Por outro lado, “o comando das relações exteriores do Governo (o ministro Ernesto Araújo) compactua com o delírio do ‘fantasma do comunismo’”, refere Bernardo De Carli. “O ministro afirma que a Revolução Francesa foi uma ‘revolução marxista’, sendo que Karl Marx ainda não havia nascido, e que a ‘globalização’ é uma conspiração socialista liderada pela China, um dos principais parceiros comerciais do país”, recorda.
“A melhor relação possível” entre Trump e Bolsonaro
A empresária Patrícia Inácio, eleitora e admiradora confessa de Bolsonaro, espera que “ele faça bons acordos com os EUA que beneficiem o Brasil”, antevendo “a melhor relação possível” entre Bolsonaro e Trump, de quem também se diz “simpatizante”. Quanto à Venezuela de Nicolás Maduro, esta residente de Rio das Ostras, no estado do Rio de Janeiro, afirma ao Expresso esperar que “decidam derrubar aquele ditador tirano”.
A psicóloga Brenda Carepa, natural de Belém, capital do estado do Pará, mostra-se bastante mais cautelosa. “Espero que os acordos propostos sejam repensados por Bolsonaro pois serão desvantajosos para o Brasil, a partir do momento em que colocam nossa soberania em risco, permitindo o uso não gerenciado da Base de Alcântara”. De facto, está prevista a assinatura de um acordo para a utilização norte-americana do Centro de Lançamento de Alcântara, a segunda base de lançamento de foguetões da Força Aérea Brasileira, no estado do Maranhão.
“A Venezuela tem suas próprias ferramentas para solucionar seus problemas”

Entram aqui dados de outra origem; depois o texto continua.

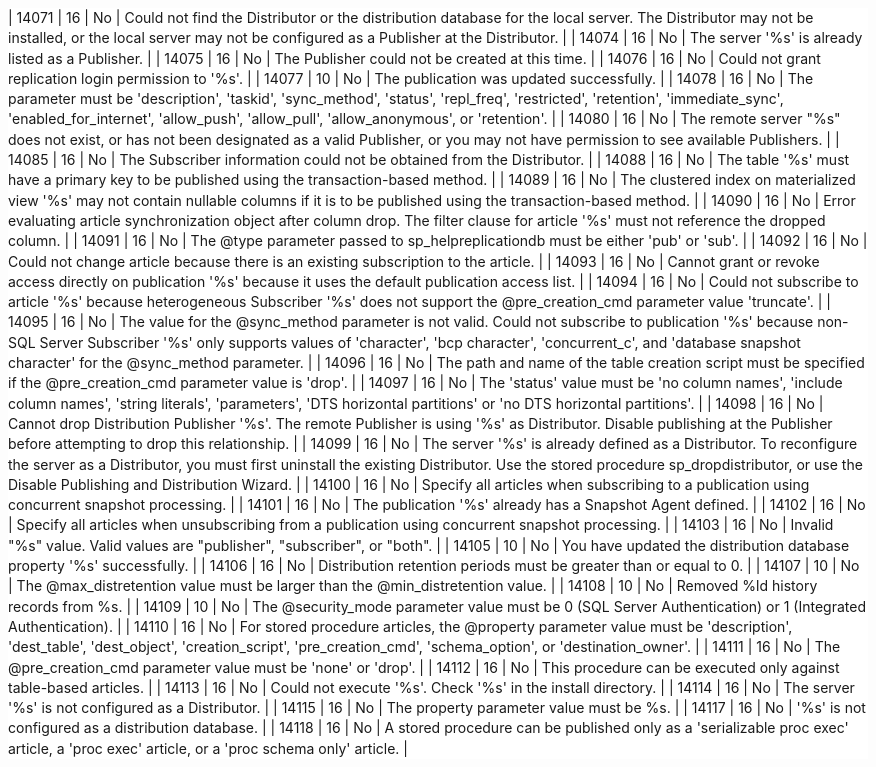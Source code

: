 | 14071 | 16 | No | Could not find the Distributor or the distribution database for the local server. The Distributor may not be installed, or the local server may not be configured as a Publisher at the Distributor. |
| 14074 | 16 | No | The server '%s' is already listed as a Publisher. |
| 14075 | 16 | No | The Publisher could not be created at this time. |
| 14076 | 16 | No | Could not grant replication login permission to '%s'. |
| 14077 | 10 | No | The publication was updated successfully. |
| 14078 | 16 | No | The parameter must be 'description', 'taskid', 'sync_method', 'status', 'repl_freq', 'restricted', 'retention', 'immediate_sync', 'enabled_for_internet', 'allow_push', 'allow_pull', 'allow_anonymous', or 'retention'. |
| 14080 | 16 | No | The remote server "%s" does not exist, or has not been designated as a valid Publisher, or you may not have permission to see available Publishers. |
| 14085 | 16 | No | The Subscriber information could not be obtained from the Distributor. |
| 14088 | 16 | No | The table '%s' must have a primary key to be published using the transaction-based method. |
| 14089 | 16 | No | The clustered index on materialized view '%s' may not contain nullable columns if it is to be published using the transaction-based method. |
| 14090 | 16 | No | Error evaluating article synchronization object after column drop. The filter clause for article '%s' must not reference the dropped column. |
| 14091 | 16 | No | The @type parameter passed to sp_helpreplicationdb must be either 'pub' or 'sub'. |
| 14092 | 16 | No | Could not change article because there is an existing subscription to the article. |
| 14093 | 16 | No | Cannot grant or revoke access directly on publication '%s' because it uses the default publication access list. |
| 14094 | 16 | No | Could not subscribe to article '%s' because heterogeneous Subscriber '%s' does not support the @pre_creation_cmd parameter value 'truncate'. |
| 14095 | 16 | No | The value for the @sync_method parameter is not valid. Could not subscribe to publication '%s' because non-SQL Server Subscriber '%s' only supports values of 'character', 'bcp character', 'concurrent_c', and 'database snapshot character' for the @sync_method parameter. |
| 14096 | 16 | No | The path and name of the table creation script must be specified if the @pre_creation_cmd parameter value is 'drop'. |
| 14097 | 16 | No | The 'status' value must be 'no column names', 'include column names', 'string literals', 'parameters', 'DTS horizontal partitions' or 'no DTS horizontal partitions'. |
| 14098 | 16 | No | Cannot drop Distribution Publisher '%s'. The remote Publisher is using '%s' as Distributor. Disable publishing at the Publisher before attempting to drop this relationship. |
| 14099 | 16 | No | The server '%s' is already defined as a Distributor. To reconfigure the server as a Distributor, you must first uninstall the existing Distributor. Use the stored procedure sp_dropdistributor, or use the Disable Publishing and Distribution Wizard. |
| 14100 | 16 | No | Specify all articles when subscribing to a publication using concurrent snapshot processing. |
| 14101 | 16 | No | The publication '%s' already has a Snapshot Agent defined. |
| 14102 | 16 | No | Specify all articles when unsubscribing from a publication using concurrent snapshot processing. |
| 14103 | 16 | No | Invalid "%s" value. Valid values are "publisher", "subscriber", or "both". |
| 14105 | 10 | No | You have updated the distribution database property '%s' successfully. |
| 14106 | 16 | No | Distribution retention periods must be greater than or equal to 0. |
| 14107 | 10 | No | The @max_distretention value must be larger than the @min_distretention value. |
| 14108 | 10 | No | Removed %ld history records from %s. |
| 14109 | 10 | No | The @security_mode parameter value must be 0 (SQL Server Authentication) or 1 (Integrated Authentication). |
| 14110 | 16 | No | For stored procedure articles, the @property parameter value must be 'description', 'dest_table', 'dest_object', 'creation_script', 'pre_creation_cmd', 'schema_option', or 'destination_owner'. |
| 14111 | 16 | No | The @pre_creation_cmd parameter value must be 'none' or 'drop'. |
| 14112 | 16 | No | This procedure can be executed only against table-based articles. |
| 14113 | 16 | No | Could not execute '%s'. Check '%s' in the install directory. |
| 14114 | 16 | No | The server '%s' is not configured as a Distributor. |
| 14115 | 16 | No | The property parameter value must be %s. |
| 14117 | 16 | No | '%s' is not configured as a distribution database. |
| 14118 | 16 | No | A stored procedure can be published only as a 'serializable proc exec' article, a 'proc exec' article, or a 'proc schema only' article. |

A questão da soberania em risco pode estender-se “a outros conflitos com o relaxamento da necessidade de visto por parte dos norte-americanos para a entrada no país, como, por exemplo, o acesso à Venezuela pela Amazónia”, acrescenta Carepa ao Expresso. Relativamente ao país vizinho, a psicóloga espera que não se decida nada, uma vez que “a Venezuela tem suas próprias ferramentas para solucionar seus problemas”. “O Brasil vinha construindo e mantendo uma posição política de paz e respeito à soberania dos Estados, então derrubá-la agora e apoiar o interesse dos EUA podem gerar retaliações, além de ferir princípios das relações internacionais constantes da Constituição da República Federativa do Brasil”, alerta ainda.
“O ‘fantasma do comunismo’ tem sido o norte geopolítico e económico do Governo de Bolsonaro, e este tem sido uma assombração para o desenvolvimento do país, que enfrenta uma crise económica e política”, remata, por sua vez, Bernardo De Carli.